_Exercise goal_
Please repeat exactly the lines below from the one containing "Deployment via Travis-CI" down to the one containing "- uzupełnić dane", both included, and nothing else.

____

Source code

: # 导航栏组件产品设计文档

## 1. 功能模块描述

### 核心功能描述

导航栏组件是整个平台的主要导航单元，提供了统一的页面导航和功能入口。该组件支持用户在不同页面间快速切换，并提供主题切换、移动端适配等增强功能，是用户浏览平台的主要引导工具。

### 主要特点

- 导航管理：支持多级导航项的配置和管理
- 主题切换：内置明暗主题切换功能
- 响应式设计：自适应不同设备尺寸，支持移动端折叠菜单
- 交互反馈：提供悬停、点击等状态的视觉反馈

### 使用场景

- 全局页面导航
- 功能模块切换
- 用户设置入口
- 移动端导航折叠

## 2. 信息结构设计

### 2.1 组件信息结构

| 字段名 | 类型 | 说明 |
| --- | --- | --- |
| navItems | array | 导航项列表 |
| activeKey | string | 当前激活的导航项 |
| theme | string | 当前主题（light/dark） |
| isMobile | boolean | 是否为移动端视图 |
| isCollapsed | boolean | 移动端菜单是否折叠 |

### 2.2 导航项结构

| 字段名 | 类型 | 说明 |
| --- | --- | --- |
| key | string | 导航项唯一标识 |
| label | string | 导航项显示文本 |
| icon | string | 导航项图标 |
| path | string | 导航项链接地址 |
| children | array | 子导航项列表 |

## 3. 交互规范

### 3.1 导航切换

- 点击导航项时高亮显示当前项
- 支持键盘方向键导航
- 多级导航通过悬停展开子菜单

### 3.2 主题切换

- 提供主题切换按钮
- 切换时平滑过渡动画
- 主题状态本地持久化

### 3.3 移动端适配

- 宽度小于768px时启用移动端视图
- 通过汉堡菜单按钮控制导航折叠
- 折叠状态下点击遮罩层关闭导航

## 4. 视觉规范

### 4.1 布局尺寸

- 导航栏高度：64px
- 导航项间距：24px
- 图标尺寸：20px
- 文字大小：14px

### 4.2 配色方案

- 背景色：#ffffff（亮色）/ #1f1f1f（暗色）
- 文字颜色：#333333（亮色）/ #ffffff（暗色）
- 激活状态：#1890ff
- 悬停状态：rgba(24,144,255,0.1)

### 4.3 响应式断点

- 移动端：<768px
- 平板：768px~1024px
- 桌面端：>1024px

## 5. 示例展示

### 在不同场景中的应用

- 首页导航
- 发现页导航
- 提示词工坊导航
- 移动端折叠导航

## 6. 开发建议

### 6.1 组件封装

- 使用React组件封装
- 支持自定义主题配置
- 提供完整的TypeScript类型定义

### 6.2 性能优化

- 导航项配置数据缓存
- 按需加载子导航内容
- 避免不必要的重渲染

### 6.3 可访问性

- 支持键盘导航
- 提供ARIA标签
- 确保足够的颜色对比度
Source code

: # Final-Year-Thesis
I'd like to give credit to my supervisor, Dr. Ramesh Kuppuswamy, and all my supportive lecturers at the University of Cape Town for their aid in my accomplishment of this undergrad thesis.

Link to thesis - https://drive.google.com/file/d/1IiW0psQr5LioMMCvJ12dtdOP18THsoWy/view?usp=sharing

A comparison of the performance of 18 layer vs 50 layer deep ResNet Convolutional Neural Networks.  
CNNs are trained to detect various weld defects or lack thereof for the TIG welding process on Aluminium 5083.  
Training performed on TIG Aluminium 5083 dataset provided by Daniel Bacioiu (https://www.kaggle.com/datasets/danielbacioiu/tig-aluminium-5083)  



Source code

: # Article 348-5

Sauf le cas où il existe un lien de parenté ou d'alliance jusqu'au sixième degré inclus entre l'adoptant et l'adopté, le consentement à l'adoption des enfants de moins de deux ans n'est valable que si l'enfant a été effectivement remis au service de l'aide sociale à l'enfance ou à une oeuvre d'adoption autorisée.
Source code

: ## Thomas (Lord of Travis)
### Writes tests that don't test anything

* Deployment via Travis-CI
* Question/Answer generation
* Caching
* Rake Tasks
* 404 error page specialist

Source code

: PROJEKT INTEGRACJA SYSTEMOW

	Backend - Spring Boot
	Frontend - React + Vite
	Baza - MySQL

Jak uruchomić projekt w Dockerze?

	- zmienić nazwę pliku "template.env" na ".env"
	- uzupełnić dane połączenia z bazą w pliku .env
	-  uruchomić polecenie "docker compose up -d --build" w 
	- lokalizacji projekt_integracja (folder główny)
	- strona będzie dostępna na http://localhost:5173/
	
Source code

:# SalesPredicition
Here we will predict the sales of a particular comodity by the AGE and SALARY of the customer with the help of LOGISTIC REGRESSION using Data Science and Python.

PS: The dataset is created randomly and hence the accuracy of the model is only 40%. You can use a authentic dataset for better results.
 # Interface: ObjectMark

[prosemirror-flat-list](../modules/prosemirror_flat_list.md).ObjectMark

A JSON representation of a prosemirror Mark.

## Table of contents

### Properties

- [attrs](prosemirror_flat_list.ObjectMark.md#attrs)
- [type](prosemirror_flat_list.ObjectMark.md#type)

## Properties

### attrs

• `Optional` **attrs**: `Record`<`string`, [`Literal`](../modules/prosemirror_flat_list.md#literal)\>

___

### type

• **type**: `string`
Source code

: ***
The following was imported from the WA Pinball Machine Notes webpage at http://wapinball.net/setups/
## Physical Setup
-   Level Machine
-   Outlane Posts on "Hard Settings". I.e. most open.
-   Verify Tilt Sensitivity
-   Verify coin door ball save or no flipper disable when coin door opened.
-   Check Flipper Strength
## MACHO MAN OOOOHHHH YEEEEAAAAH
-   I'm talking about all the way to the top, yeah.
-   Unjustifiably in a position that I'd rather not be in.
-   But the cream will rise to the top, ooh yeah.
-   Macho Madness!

____

_Answer box_
* Deployment via Travis-CI
* Question/Answer generation
* Caching
* Rake Tasks
* 404 error page specialist

Source code

: PROJEKT INTEGRACJA SYSTEMOW

	Backend - Spring Boot
	Frontend - React + Vite
	Baza - MySQL

Jak uruchomić projekt w Dockerze?

	- zmienić nazwę pliku "template.env" na ".env"
	- uzupełnić dane połączenia z bazą w pliku .env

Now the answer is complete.